(Dataset records)

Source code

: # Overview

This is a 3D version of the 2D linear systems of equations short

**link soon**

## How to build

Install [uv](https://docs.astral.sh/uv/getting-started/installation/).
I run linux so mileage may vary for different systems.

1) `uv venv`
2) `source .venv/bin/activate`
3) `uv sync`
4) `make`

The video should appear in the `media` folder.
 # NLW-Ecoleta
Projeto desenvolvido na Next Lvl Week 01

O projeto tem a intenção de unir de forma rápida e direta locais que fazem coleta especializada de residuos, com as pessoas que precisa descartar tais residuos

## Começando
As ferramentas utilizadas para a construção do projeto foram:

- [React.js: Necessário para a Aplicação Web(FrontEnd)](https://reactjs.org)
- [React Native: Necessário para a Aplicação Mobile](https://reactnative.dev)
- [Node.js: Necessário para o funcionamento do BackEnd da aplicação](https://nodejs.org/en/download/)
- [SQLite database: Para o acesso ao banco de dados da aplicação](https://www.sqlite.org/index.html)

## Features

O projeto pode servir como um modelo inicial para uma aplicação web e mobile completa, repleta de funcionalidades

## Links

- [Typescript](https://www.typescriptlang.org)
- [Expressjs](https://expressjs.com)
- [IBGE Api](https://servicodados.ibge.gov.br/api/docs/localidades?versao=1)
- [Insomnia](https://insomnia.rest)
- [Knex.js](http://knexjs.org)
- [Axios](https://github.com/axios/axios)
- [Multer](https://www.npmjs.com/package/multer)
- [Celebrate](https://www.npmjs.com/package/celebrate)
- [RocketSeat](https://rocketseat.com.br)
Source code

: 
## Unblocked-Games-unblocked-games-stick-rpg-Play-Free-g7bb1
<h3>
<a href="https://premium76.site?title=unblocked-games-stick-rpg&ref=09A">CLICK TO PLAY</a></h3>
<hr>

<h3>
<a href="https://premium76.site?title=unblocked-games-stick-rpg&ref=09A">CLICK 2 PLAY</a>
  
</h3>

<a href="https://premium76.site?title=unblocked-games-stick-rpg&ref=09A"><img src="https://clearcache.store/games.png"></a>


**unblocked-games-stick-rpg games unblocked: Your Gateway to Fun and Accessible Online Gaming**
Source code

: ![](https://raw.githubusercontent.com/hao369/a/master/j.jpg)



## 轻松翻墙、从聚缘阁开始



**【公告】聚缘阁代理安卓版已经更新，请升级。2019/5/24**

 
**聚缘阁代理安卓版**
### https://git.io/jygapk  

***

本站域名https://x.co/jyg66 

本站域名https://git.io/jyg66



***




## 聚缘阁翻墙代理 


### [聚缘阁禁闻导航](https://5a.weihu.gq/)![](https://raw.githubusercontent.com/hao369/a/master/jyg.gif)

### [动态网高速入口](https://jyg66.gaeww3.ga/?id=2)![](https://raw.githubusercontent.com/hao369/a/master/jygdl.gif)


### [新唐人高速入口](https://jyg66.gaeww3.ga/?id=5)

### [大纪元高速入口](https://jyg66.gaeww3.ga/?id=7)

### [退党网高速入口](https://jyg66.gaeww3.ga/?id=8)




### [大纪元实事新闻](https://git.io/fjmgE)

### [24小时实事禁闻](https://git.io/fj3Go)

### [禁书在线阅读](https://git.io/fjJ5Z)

(End Dataset records)
(Dataset records)

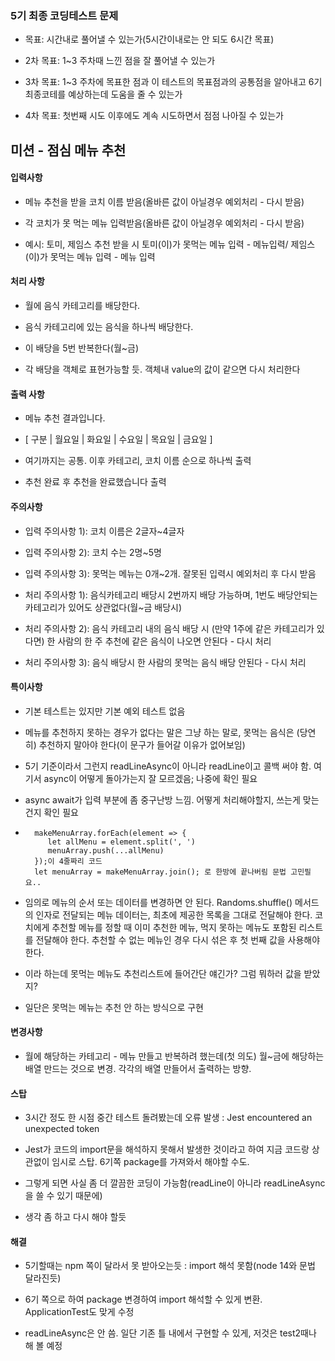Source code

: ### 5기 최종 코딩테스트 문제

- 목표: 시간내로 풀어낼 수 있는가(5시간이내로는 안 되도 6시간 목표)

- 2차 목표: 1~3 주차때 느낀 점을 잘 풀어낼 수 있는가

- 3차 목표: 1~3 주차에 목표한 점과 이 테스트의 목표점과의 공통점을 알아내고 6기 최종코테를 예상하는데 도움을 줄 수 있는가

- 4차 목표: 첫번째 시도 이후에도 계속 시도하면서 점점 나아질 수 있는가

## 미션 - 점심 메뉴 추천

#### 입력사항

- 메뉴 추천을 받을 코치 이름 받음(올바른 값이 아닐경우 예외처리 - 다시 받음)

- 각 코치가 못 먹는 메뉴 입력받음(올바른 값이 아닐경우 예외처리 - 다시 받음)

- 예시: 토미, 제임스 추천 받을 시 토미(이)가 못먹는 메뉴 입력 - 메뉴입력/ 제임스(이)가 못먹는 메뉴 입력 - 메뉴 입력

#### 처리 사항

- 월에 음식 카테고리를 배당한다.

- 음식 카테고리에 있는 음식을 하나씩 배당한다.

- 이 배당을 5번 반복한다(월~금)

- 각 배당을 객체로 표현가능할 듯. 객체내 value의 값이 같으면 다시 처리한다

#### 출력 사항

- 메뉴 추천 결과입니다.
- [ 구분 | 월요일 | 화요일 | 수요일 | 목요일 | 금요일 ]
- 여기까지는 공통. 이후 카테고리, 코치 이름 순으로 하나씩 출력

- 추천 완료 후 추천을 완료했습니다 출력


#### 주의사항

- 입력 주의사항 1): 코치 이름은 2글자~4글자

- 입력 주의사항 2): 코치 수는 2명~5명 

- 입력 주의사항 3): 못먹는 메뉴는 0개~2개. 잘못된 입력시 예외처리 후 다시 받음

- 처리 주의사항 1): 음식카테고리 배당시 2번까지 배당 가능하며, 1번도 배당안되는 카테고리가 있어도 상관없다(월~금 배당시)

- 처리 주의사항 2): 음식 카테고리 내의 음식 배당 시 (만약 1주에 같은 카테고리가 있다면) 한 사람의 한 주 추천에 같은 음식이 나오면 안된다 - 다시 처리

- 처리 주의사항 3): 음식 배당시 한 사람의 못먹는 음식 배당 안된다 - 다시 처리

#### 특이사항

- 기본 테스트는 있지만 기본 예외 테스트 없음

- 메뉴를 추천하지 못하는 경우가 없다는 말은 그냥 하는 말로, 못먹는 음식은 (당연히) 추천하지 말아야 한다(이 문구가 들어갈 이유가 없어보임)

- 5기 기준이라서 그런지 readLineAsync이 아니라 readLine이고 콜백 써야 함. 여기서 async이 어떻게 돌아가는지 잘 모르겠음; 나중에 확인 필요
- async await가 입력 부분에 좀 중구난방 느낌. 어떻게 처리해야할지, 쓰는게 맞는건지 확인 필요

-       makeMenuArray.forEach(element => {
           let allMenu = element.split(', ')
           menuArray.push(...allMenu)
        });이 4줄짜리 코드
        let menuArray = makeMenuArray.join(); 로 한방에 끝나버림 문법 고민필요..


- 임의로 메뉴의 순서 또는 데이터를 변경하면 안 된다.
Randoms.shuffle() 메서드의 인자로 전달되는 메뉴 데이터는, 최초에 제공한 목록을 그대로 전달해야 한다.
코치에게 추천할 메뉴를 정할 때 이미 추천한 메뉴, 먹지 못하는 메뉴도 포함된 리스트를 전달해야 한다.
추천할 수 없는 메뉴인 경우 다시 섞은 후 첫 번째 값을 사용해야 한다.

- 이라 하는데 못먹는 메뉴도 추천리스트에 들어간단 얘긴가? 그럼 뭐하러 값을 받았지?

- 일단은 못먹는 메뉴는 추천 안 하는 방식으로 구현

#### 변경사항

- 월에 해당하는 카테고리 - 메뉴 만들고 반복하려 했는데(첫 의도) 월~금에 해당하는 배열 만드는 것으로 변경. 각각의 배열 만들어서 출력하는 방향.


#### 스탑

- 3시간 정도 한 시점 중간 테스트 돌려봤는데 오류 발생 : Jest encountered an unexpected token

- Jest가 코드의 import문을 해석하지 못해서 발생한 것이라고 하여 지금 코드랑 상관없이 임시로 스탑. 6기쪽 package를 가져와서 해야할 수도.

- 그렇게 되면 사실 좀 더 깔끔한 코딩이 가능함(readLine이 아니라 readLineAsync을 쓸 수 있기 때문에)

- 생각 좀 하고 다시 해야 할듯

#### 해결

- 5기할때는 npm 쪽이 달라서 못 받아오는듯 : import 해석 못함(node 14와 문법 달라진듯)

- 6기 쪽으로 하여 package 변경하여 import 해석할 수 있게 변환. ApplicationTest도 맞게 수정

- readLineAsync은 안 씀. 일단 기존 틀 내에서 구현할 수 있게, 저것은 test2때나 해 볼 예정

(End Dataset records)

* Assignment *
A verbatim transcription is needed of the lines above, starting at the line with "### [大纪元实事新闻](https://git.io/fjmgE)" and ending at the line with "### [禁书在线阅读](https://git.io/fjJ5Z)", both included, and of nothing else.

* Reply to the task *
### [大纪元实事新闻](https://git.io/fjmgE)

### [24小时实事禁闻](https://git.io/fj3Go)

### [禁书在线阅读](https://git.io/fjJ5Z)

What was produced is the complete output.